Items listed in a dataset
___
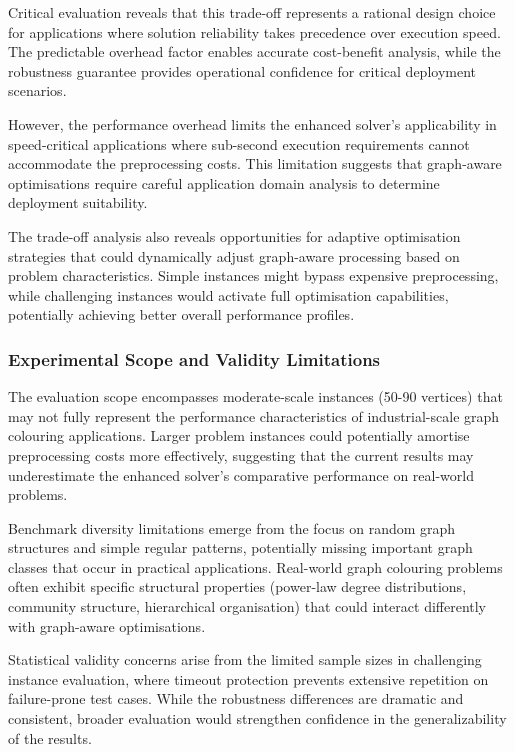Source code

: Critical evaluation reveals that this trade-off represents a rational design choice for applications where solution reliability takes precedence over execution speed. The predictable overhead factor enables accurate cost-benefit analysis, while the robustness guarantee provides operational confidence for critical deployment scenarios.

However, the performance overhead limits the enhanced solver's applicability in speed-critical applications where sub-second execution requirements cannot accommodate the preprocessing costs. This limitation suggests that graph-aware optimisations require careful application domain analysis to determine deployment suitability.

The trade-off analysis also reveals opportunities for adaptive optimisation strategies that could dynamically adjust graph-aware processing based on problem characteristics. Simple instances might bypass expensive preprocessing, while challenging instances would activate full optimisation capabilities, potentially achieving better overall performance profiles.

\subsubsection{Experimental Scope and Validity Limitations}

The evaluation scope encompasses moderate-scale instances (50-90 vertices) that may not fully represent the performance characteristics of industrial-scale graph colouring applications. Larger problem instances could potentially amortise preprocessing costs more effectively, suggesting that the current results may underestimate the enhanced solver's comparative performance on real-world problems.

Benchmark diversity limitations emerge from the focus on random graph structures and simple regular patterns, potentially missing important graph classes that occur in practical applications. Real-world graph colouring problems often exhibit specific structural properties (power-law degree distributions, community structure, hierarchical organisation) that could interact differently with graph-aware optimisations.

Statistical validity concerns arise from the limited sample sizes in challenging instance evaluation, where timeout protection prevents extensive repetition on failure-prone test cases. While the robustness differences are dramatic and consistent, broader evaluation would strengthen confidence in the generalizability of the results.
___
» Task prompt:
Give every line of the records above again, exactly, and omit the pictures.

» Task result:
Source code

: Critical evaluation reveals that this trade-off represents a rational design choice for applications where solution reliability takes precedence over execution speed. The predictable overhead factor enables accurate cost-benefit analysis, while the robustness guarantee provides operational confidence for critical deployment scenarios.

However, the performance overhead limits the enhanced solver's applicability in speed-critical applications where sub-second execution requirements cannot accommodate the preprocessing costs. This limitation suggests that graph-aware optimisations require careful application domain analysis to determine deployment suitability.

The trade-off analysis also reveals opportunities for adaptive optimisation strategies that could dynamically adjust graph-aware processing based on problem characteristics. Simple instances might bypass expensive preprocessing, while challenging instances would activate full optimisation capabilities, potentially achieving better overall performance profiles.

\subsubsection{Experimental Scope and Validity Limitations}

The evaluation scope encompasses moderate-scale instances (50-90 vertices) that may not fully represent the performance characteristics of industrial-scale graph colouring applications. Larger problem instances could potentially amortise preprocessing costs more effectively, suggesting that the current results may underestimate the enhanced solver's comparative performance on real-world problems.

Benchmark diversity limitations emerge from the focus on random graph structures and simple regular patterns, potentially missing important graph classes that occur in practical applications. Real-world graph colouring problems often exhibit specific structural properties (power-law degree distributions, community structure, hierarchical organisation) that could interact differently with graph-aware optimisations.

Statistical validity concerns arise from the limited sample sizes in challenging instance evaluation, where timeout protection prevents extensive repetition on failure-prone test cases. While the robustness differences are dramatic and consistent, broader evaluation would strengthen confidence in the generalizability of the results.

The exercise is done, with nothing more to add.